The Christian Science Monitor has the hush-hush:

Why US is mum on special ops raid that rescued hostages in Yemen

Eight hostages were brought to safety Tuesday after an intense firefight at the cave in remote eastern Yemen where the hostages were being held by Al Qaeda

There are two good reasons the cover-of-night, US-led commando raid that rescued eight Al Qaeda hostages in Yemen Tuesday received none of the fanfare and public back-slapping of previous successful counterterror operations.

One is obvious: No Americans were among the hostages – six Yemenis, one Saudi, and one Ethiopian – brought to safety after an intense firefight at the cave in remote eastern Yemen where the hostages were being held.

But the other explanation is that the Obama administration is very much interested in seeing the successful operation, which included both US and Yemeni forces, reinforce Yemeni President Abdu Rabbu Mansour Hadi. He is a stalwart US ally in the fight against Al Qaeda in the region, but his grasp on power has been repeatedly shaken over recent months.

Al Jazeera America covers the latest drone attacks:

US drone strike in Pakistan kills five suspected Taliban fighters

Strike follows critical report on number of innocent civilians killed in US drone strikes

A U.S. drone strike on Wednesday killed five suspected militants in northwest Pakistan, a government official said, as an anti-Taliban offensive by the Pakistani military grew in intensity. The deadly strike comes one day after a human rights group issued a report drawing international attention to the number of innocent lives claimed by U.S. drone strikes.

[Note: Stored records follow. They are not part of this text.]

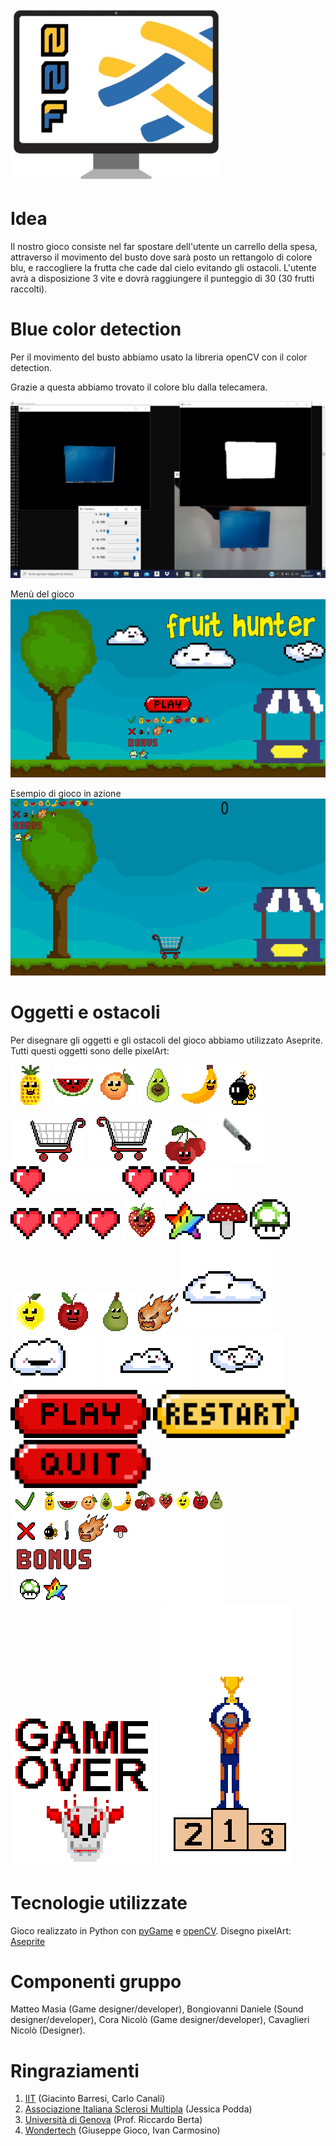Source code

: ![Logo](https://github.com/NameNotFound-PCTO/Game/blob/main/team_logo.jpg)
# Idea
Il nostro gioco consiste nel far spostare dell'utente un carrello della spesa, attraverso il movimento del busto dove sarà posto un rettangolo di colore blu, e raccogliere la frutta che cade dal cielo evitando gli ostacoli. L'utente avrà a disposizione 3 vite e dovrà raggiungere il punteggio di 30 (30 frutti raccolti).



# Blue color detection
Per il movimento del busto abbiamo usato la libreria openCV con il color detection.

Grazie a questa abbiamo trovato il colore blu dalla telecamera.

![ColoreBlu](https://github.com/NameNotFound-PCTO/Game/blob/main/codice/color_dect_blue.jpeg)

Menù del gioco
![MenuGioco](https://github.com/NameNotFound-PCTO/Game/blob/main/pixel_art/sfondoMenu.png)

Esempio di gioco in azione
![esempioDiGioco](https://github.com/NameNotFound-PCTO/Game/blob/main/pixel_art/esempioDiGioco.png)

# Oggetti e ostacoli
Per disegnare gli oggetti e gli ostacoli del gioco abbiamo utilizzato Aseprite.
Tutti questi oggetti sono delle pixelArt:

![Ananas](https://github.com/NameNotFound-PCTO/Game/blob/main/pixel_art/ananasFinal.png)
![Anguria](https://github.com/NameNotFound-PCTO/Game/blob/main/pixel_art/anguriaFinal.png)
![Aancia](https://github.com/NameNotFound-PCTO/Game/blob/main/pixel_art/aranciaFinal.png)
![Avocado](https://github.com/NameNotFound-PCTO/Game/blob/main/pixel_art/avocadoFinal.png)
![Banana](https://github.com/NameNotFound-PCTO/Game/blob/main/pixel_art/bananaFinal.png)
![Bomba](https://github.com/NameNotFound-PCTO/Game/blob/main/pixel_art/bomba.png)
![CarrelloLeft](https://github.com/NameNotFound-PCTO/Game/blob/main/pixel_art/carrelloLeft.png)
![CarrelloRight](https://github.com/NameNotFound-PCTO/Game/blob/main/pixel_art/carrelloRight.png)
![Ciliegia](https://github.com/NameNotFound-PCTO/Game/blob/main/pixel_art/ciliegiaFinal.png)
![Coltello](https://github.com/NameNotFound-PCTO/Game/blob/main/pixel_art/coltello.png)
![Cuore1](https://github.com/NameNotFound-PCTO/Game/blob/main/pixel_art/cuore1.png)
![Cuore2](https://github.com/NameNotFound-PCTO/Game/blob/main/pixel_art/cuore2.png)
![Cuore3](https://github.com/NameNotFound-PCTO/Game/blob/main/pixel_art/cuore3.png)
![Fragola](https://github.com/NameNotFound-PCTO/Game/blob/main/pixel_art/fragolaFinal.png)
![Stella](https://github.com/NameNotFound-PCTO/Game/blob/main/pixel_art/stella.png)
![Fungo](https://github.com/NameNotFound-PCTO/Game/blob/main/pixel_art/fungo.png)
![Fungo1Up](https://github.com/NameNotFound-PCTO/Game/blob/main/pixel_art/fungo1Up.png)
![Limone](https://github.com/NameNotFound-PCTO/Game/blob/main/pixel_art/limoneFinal.png)
![Mela](https://github.com/NameNotFound-PCTO/Game/blob/main/pixel_art/melaFinal.png)
![Pera](https://github.com/NameNotFound-PCTO/Game/blob/main/pixel_art/peraFinal.png)
![Meteora](https://github.com/NameNotFound-PCTO/Game/blob/main/pixel_art/meteora.png)
![Nuvola1](https://github.com/NameNotFound-PCTO/Game/blob/main/pixel_art/nuvola1.png)
![Nuvola2](https://github.com/NameNotFound-PCTO/Game/blob/main/pixel_art/nuvola2.png)
![Nuvola3](https://github.com/NameNotFound-PCTO/Game/blob/main/pixel_art/nuvola3.png)
![Nuvola4](https://github.com/NameNotFound-PCTO/Game/blob/main/pixel_art/nuvola4.png)
![Play](https://github.com/NameNotFound-PCTO/Game/blob/main/pixel_art/play.png)
![Restart](https://github.com/NameNotFound-PCTO/Game/blob/main/pixel_art/restart.png)
![Quit](https://github.com/NameNotFound-PCTO/Game/blob/main/pixel_art/quit.png)
![Legenda](https://github.com/NameNotFound-PCTO/Game/blob/main/pixel_art/legenda.png)
![GameOver](https://github.com/NameNotFound-PCTO/Game/blob/main/pixel_art/gameOver.png)
![Podio](https://github.com/NameNotFound-PCTO/Game/blob/main/pixel_art/podio.png)




# Tecnologie utilizzate
Gioco realizzato in Python con [pyGame](https://www.pygame.org/news) e [openCV](https://opencv.org).
Disegno pixelArt: [Aseprite](https://www.aseprite.org)


# Componenti gruppo
Matteo Masia (Game designer/developer), Bongiovanni Daniele (Sound designer/developer), Cora Nicolò (Game designer/developer), Cavaglieri Nicolò (Designer).

# Ringraziamenti
1. [IIT](https://www.iit.it) (Giacinto Barresi, Carlo Canali)
2. [Associazione Italiana Sclerosi Multipla](https://www.aism.it) (Jessica Podda)
3. [Università di Genova](https://unige.it/it/) (Prof. Riccardo Berta)
4. [Wondertech](http://www.wondertechweb.com) (Giuseppe Gioco, Ivan Carmosino)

The drone strike on Wednesday targeted a house in Datta Khel near the Afghan border. Pakistani fighters in the area allegedly used the residence as a safe house.

“The Government of Pakistan condemns the drone strike that took place in the early hours of Wednesday, 26 November 2014 at Garga, north of Shawal in North Waziristan Agency,” the government said in a statement.

An update from the Express Tribune in Karachi:

Eight suspected militants killed in North Waziristan drone strike

Eight suspected militants were killed in latest US drone attack in border area of North Waziristan on Wednesday, security officials said.

“The drone fired two missiles, killing at least eight people and injuring two others,” a security official in the area told AFP via phone on condition of anonymity.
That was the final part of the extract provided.